BÜYÜKELÇİ HADDİNİ AŞMAMALI: "Büyükelçilerin görev yetkileri, yapması-yapmaması gerekenler Viyana Sözleşmesi'nde açıkça var. Bir büyükelçinin özellikle siyasi taraf tutması Viyana Sözleşmesi'ne de aykırı, görev ve yetkisinin içinde değil, bunların ihlali demektir. Herhangi bir büyükelçi Türkiye'de iç siyasete karışamaz, buna müsaade etmeyiz. Büyükelçinin açıklaması, (ABD Büyükelçiliği'nin CHP mitingi öncesi vatandaşlarını uyarması) haddini aşan açıklamadır, kasıtlıdır... Biz açıklama ile de karşılık verdik, kendisini bakanlığa çağırarak gerekli uyarıyı yaptık. Her ne kadar 'vatandaşlarımızı uyardık' dese de iyi niyetli görmedik, ondan çağırdık. Yoksa herkes herkesle görüşür ama bir siyasi planlama çerçevesinde olursa başka... Biz biliyoruz ki bazı siyasi partiler de bazı ülkelerin büyükelçilerine danışmadan hareket etmiyor."

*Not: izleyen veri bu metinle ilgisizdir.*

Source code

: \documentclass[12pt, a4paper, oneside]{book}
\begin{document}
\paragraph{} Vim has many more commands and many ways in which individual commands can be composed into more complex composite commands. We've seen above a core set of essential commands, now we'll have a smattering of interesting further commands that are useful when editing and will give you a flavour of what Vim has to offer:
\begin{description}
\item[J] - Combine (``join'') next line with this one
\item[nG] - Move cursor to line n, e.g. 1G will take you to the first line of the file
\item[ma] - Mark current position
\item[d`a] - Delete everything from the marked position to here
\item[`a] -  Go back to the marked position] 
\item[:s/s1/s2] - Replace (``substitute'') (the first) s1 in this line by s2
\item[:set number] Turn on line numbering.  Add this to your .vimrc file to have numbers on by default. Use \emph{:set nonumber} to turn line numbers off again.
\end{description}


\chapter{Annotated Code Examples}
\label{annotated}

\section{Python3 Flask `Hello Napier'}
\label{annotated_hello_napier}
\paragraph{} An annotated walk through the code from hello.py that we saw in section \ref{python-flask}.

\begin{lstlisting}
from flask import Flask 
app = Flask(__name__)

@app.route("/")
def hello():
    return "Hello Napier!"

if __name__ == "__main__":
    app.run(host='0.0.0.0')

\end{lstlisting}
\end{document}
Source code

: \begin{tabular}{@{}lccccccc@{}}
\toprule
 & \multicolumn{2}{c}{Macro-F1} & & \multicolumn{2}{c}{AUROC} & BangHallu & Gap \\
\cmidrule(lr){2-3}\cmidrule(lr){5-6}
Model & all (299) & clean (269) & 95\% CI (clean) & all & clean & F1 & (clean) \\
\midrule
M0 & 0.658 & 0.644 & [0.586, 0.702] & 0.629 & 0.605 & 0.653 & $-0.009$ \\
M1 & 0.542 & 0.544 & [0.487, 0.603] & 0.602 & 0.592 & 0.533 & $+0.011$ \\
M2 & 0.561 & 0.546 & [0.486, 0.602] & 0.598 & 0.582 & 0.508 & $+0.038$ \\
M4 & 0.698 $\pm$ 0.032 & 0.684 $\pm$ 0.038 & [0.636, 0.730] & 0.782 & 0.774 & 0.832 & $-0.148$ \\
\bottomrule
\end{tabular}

ABD POLİTİKASINDA SAPMA VAR: "ABD'nin gerek Kıbrıs konusunda gerekse Türkiye, Yunanistan, Ege dahil bir denge politikası var. Bu dengeden bir sapma görüyoruz. Bunu Dışişleri Bakanı Blinken'a da söyledik, uyarıyı da yaptık. ABD'liler her ne kadar 'bir NATO üyesi ülkedeki üslerin başka bir NATO ülkesine tehdit olmadığını' söylese de elbette bu artış dikkatimizden kaçmadı."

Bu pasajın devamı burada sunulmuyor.